Syrup season is in March, when the sap freezes overnight and flows during the day when warmed by the sun. Demonstrations of maple syrup production can be experienced this month at various conservation areas and historic villages. A visit to a sugar bush is a chance to get outside, see some early signs of spring, learn about a Canadian tradition and best of all, taste freshly made syrup.
When the temperature and the snow conditions are right, syrup poured onto the snow becomes the most heavenly golden toffee imaginable. The sugar bush even smells heavenly when the steam from the evaporator hangs in the air. It’s often a surprise to visitors that the sap as it drips from the tree has only a hint of sweetness.
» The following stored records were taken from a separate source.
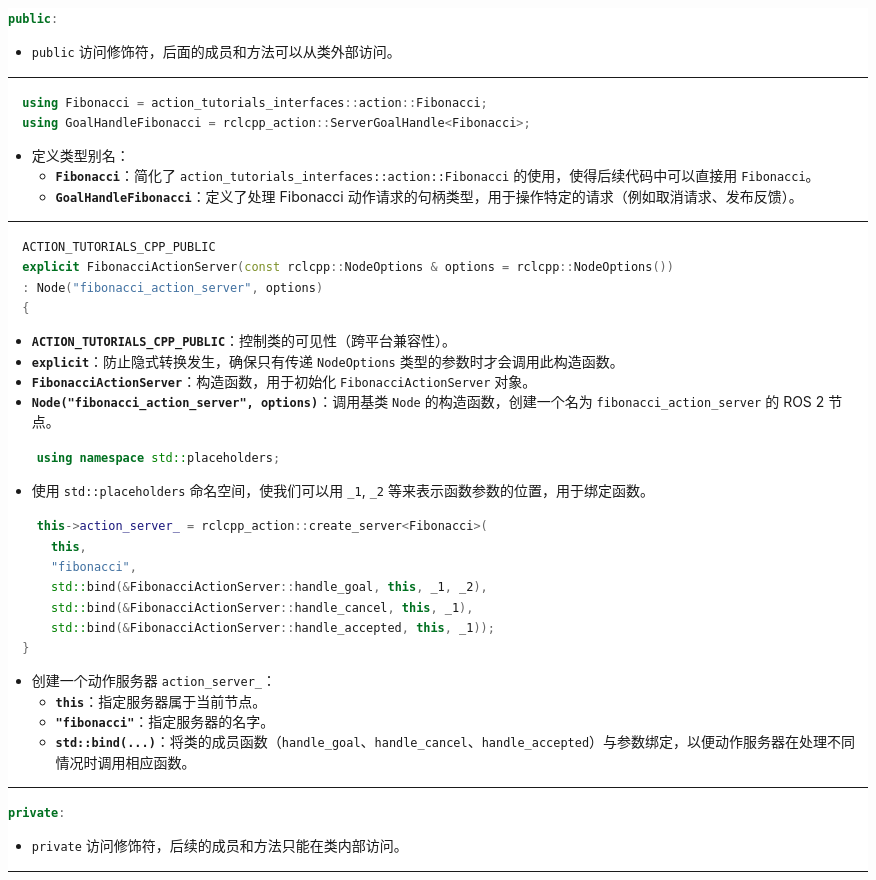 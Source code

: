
 ```cpp
public:
```
- `public` 访问修饰符，后面的成员和方法可以从类外部访问。

---

```cpp
  using Fibonacci = action_tutorials_interfaces::action::Fibonacci;
  using GoalHandleFibonacci = rclcpp_action::ServerGoalHandle<Fibonacci>;
```
- 定义类型别名：
  - **`Fibonacci`**：简化了 `action_tutorials_interfaces::action::Fibonacci` 的使用，使得后续代码中可以直接用 `Fibonacci`。
  - **`GoalHandleFibonacci`**：定义了处理 Fibonacci 动作请求的句柄类型，用于操作特定的请求（例如取消请求、发布反馈）。

---

```cpp
  ACTION_TUTORIALS_CPP_PUBLIC
  explicit FibonacciActionServer(const rclcpp::NodeOptions & options = rclcpp::NodeOptions())
  : Node("fibonacci_action_server", options)
  {
```
- **`ACTION_TUTORIALS_CPP_PUBLIC`**：控制类的可见性（跨平台兼容性）。
- **`explicit`**：防止隐式转换发生，确保只有传递 `NodeOptions` 类型的参数时才会调用此构造函数。
- **`FibonacciActionServer`**：构造函数，用于初始化 `FibonacciActionServer` 对象。
- **`Node("fibonacci_action_server", options)`**：调用基类 `Node` 的构造函数，创建一个名为 `fibonacci_action_server` 的 ROS 2 节点。

```cpp
    using namespace std::placeholders;
```
- 使用 `std::placeholders` 命名空间，使我们可以用 `_1`, `_2` 等来表示函数参数的位置，用于绑定函数。

```cpp
    this->action_server_ = rclcpp_action::create_server<Fibonacci>(
      this,
      "fibonacci",
      std::bind(&FibonacciActionServer::handle_goal, this, _1, _2),
      std::bind(&FibonacciActionServer::handle_cancel, this, _1),
      std::bind(&FibonacciActionServer::handle_accepted, this, _1));
  }
```
- 创建一个动作服务器 `action_server_`：
  - **`this`**：指定服务器属于当前节点。
  - **`"fibonacci"`**：指定服务器的名字。
  - **`std::bind(...)`**：将类的成员函数（`handle_goal`、`handle_cancel`、`handle_accepted`）与参数绑定，以便动作服务器在处理不同情况时调用相应函数。

---

```cpp
private:
```
- `private` 访问修饰符，后续的成员和方法只能在类内部访问。

---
Only a few maple trees are required to produce a couple of bottles of syrup. My dad tapped trees on our rural property with the traditional metal spiles and pails and cooked down the sap on the kitchen stove. The hobby has continued at my brother’s 10-acre property, which is home to enough maples to make syrup production a big project for his grandkids.
This year he’s fulfilled his dream of purchasing an evaporator, thus sparing his back kitchen from the haze of steam and the heat of the wood cook stove. All of his nine grandkids live within a few kilometres of his home. In fact, the three youngest live with their parents in the main part of the sprawling house. They’ll be tagging along with the older kids to check the sap buckets this year, a practice that brings to mind a wonderful picture book that would be good to share with kids before a maple bush adventure.
“At Grandpa’s Sugar Bush” by Margaret Carney features a young boy and his grandpa, who make maple syrup the old fashioned way and in the process form a bond with nature and each other. Janet Wilson, an artist who lives in the hamlet of Eden Mills near Guelph, Ont., captures the activity in the sugar bush and the signs of spring in her rich oil paintings.
My brother, the grandpa in my family’s story, usually produces enough syrup to supply his four kids and their families. Given the new equipment and the promise of greater volume, this year I’m hoping for a bottle of my own.
You’ll find several maple syrup themed adventures in the March Break event listings in this issue. There are also some fun mud season activities in the Junior section this month, including some ideas based around a maple syrup experience. Hope you have a chance to enjoy sweet water season.